Throughout my life, I have encountered the chance to experience the position of being a leader. I have gained essential qualities of being a good leader through captaining a high school soccer team, leading teams both in civilian and military, being a follower and being a part of a family. My leadership philosophy is self-awareness, flexibility, credibility, lead by the example, always learn and respect others, embrace diversity, and be persistent. I lead by always trying to do my best in whatever I do. A Kouzes’ and Posner’s eighth truth of leadership is that leaders either lead by example or they do not lead at all- [2]. I lead with learning mindset, knowing that mission and people change. I listen attentively seeking to understand and leverage the experience and talents of others fully. The Kouzes-Posner First Law of Leadership states that “If you don’t believe in the messenger, you won’t believe the message.” [2]. I led with a flexible mindset; most military members would rotate in and out of their command in a short period of time. This created a need to develop a leadership style flexible enough to work with a variety of individuals from vastly different cultures, and values.

The past few years I had the pleasure of leading 14 people on highly demanding 24/7 alert duty. My division was assembled with people from different background, culture, and educational level. As a leading petty officer, I learned a lot about myself and I am more assured in my abilities to lead. Some of the valuable leadership traits that I obtained and strengthened are: how to be a team player, a better listener, outspoken and to have more patience.
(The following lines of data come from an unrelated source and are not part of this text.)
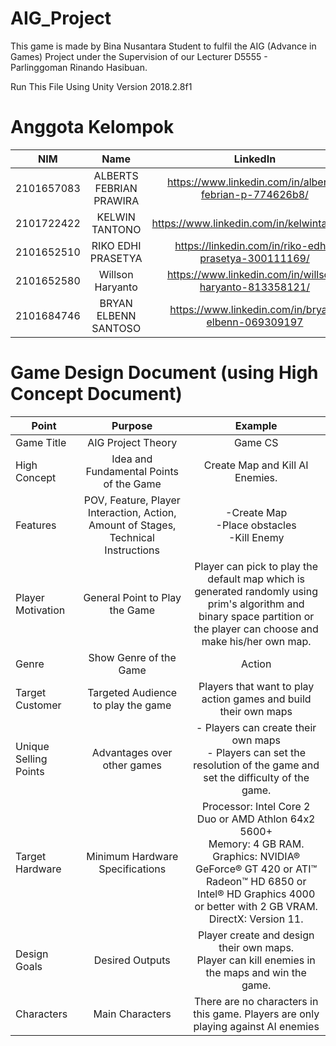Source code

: # AIG_Project
This game is made by Bina Nusantara Student to fulfil the AIG (Advance in Games) Project under the Supervision of our Lecturer D5555 - Parlinggoman Rinando Hasibuan.

Run This File Using Unity Version 2018.2.8f1

# Anggota Kelompok
| NIM   |  Name       | LinkedIn       |
| ----  | :--------:  | :------------: | 
| 2101657083 | ALBERTS FEBRIAN PRAWIRA | https://www.linkedin.com/in/alberts-febrian-p-774626b8/ |
| 2101722422 | KELWIN TANTONO | https://www.linkedin.com/in/kelwintantono/ |
| 2101652510 | RIKO EDHI PRASETYA | https://linkedin.com/in/riko-edhi-prasetya-300111169/ |
| 2101652580 | Willson Haryanto | https://www.linkedin.com/in/willson-haryanto-813358121/ |
| 2101684746 | BRYAN ELBENN SANTOSO | https://www.linkedin.com/in/bryan-elbenn-069309197 |

# Game Design Document (using High Concept Document)

| Point         | Purpose       | Example  |
| ------------- |:-------------:|:--------:|
| Game Title    | AIG Project Theory | Game CS    |
| High Concept      | Idea and Fundamental Points of the Game      |    Create Map and Kill AI Enemies.   |
| Features | POV, Feature, Player Interaction, Action, Amount of Stages, Technical Instructions      |    -Create Map <br/> -Place obstacles <br/> -Kill Enemy    |
| Player Motivation | General Point to Play the Game | Player can pick to play the default map which is generated randomly using prim's algorithm and binary space partition or the player can choose and make his/her own map. |
| Genre | Show Genre of the Game | Action |
| Target Customer | Targeted Audience to play the game | Players that want to play action games and build their own maps |
| Unique Selling Points | Advantages over other games | - Players can create their own maps <br/> - Players can set the resolution of the game and set the difficulty of the game. |
| Target Hardware | Minimum Hardware Specifications | Processor: Intel Core 2 Duo or AMD Athlon 64x2 5600+ <br/> Memory: 4 GB RAM. <br/> Graphics: NVIDIA® GeForce® GT 420 or ATI™ Radeon™ HD 6850 or Intel® HD Graphics 4000 or better with 2 GB VRAM. DirectX: Version 11.  |
| Design Goals | Desired Outputs | Player create and design their own maps. <br/> Player can kill enemies in the maps and win the game. |
| Characters | Main Characters | There are no characters in this game. Players are only playing against AI enemies |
Even though I have gained a lot, I still have more things to learn to become a better leader such as being more assertive, becoming a better public speaker, and learn how to be realistic and not too optimistic.
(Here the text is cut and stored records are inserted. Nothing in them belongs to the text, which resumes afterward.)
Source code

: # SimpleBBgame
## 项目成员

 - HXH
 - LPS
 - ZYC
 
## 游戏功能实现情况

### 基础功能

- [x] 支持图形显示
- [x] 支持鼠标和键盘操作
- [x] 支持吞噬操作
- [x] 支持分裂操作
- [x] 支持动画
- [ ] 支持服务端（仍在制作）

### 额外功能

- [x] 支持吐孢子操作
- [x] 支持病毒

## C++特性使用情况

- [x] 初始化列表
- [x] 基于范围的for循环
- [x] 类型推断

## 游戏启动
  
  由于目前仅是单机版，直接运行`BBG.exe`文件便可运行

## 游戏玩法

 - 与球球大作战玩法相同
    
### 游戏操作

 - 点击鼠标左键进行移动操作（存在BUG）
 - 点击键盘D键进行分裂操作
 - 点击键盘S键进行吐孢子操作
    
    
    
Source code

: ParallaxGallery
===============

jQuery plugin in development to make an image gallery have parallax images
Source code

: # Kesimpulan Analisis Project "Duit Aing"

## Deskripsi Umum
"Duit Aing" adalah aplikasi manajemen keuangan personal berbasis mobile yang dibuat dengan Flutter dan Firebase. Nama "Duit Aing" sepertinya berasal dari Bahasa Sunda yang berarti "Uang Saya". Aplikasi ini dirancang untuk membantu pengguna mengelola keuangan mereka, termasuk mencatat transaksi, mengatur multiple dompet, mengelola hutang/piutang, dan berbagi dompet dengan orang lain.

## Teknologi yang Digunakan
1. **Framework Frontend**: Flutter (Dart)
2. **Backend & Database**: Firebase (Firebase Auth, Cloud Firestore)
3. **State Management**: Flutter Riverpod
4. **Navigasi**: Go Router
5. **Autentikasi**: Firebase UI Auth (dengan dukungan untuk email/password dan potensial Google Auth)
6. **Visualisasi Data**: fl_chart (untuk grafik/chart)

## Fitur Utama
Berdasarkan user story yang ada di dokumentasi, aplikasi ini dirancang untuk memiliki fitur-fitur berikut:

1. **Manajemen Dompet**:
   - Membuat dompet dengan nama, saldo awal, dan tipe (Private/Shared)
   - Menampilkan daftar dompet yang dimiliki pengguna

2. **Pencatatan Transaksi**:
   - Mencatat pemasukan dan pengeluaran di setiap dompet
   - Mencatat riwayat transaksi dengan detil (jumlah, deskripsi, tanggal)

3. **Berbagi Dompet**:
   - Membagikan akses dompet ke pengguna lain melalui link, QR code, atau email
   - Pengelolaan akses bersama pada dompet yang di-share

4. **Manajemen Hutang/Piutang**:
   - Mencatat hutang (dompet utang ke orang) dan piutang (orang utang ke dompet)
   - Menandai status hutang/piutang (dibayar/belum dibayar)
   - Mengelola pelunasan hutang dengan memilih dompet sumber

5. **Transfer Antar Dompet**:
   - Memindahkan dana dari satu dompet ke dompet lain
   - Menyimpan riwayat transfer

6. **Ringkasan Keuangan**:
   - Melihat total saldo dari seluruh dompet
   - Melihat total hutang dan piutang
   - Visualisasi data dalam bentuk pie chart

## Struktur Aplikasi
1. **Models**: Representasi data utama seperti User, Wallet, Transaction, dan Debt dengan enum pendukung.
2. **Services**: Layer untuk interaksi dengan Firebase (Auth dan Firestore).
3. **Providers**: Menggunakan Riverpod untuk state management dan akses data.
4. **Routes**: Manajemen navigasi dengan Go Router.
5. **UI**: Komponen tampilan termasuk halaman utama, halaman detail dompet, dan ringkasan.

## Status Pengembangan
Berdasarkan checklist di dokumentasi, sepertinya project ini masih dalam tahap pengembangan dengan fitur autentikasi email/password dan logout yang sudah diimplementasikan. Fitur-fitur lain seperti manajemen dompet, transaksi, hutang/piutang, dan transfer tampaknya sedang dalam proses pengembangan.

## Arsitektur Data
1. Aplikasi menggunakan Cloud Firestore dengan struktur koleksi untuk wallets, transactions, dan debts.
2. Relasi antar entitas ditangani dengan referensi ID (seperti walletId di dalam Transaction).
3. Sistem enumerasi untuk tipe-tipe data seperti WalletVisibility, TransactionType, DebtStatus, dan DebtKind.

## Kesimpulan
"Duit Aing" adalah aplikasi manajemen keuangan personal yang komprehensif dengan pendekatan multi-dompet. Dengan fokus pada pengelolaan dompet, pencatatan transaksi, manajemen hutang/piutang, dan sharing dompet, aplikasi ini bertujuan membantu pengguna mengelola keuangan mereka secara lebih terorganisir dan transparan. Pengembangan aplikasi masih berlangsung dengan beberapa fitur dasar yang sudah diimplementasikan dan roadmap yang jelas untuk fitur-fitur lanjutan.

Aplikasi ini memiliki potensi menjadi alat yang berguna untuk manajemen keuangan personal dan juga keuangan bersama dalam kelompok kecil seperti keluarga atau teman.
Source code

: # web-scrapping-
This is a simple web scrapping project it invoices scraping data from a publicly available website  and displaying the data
Based on my experiences to date, I believe I have critical elements to lead effectively and productively. My education and personal experiences have assisted me in developing the analytical leadership and problem-solving skills necessary to overcome challenging problems and work well as a member of a team to further improve my new unit.

It takes a lot more to become a great leader than all those qualities I listed. To become a better leader, I will excel and devote time to continuous learning, reading, observing others and deliberate practice. I am honored by the opportunity to lead and mentor Cast Guard members and observe leadership through those above me.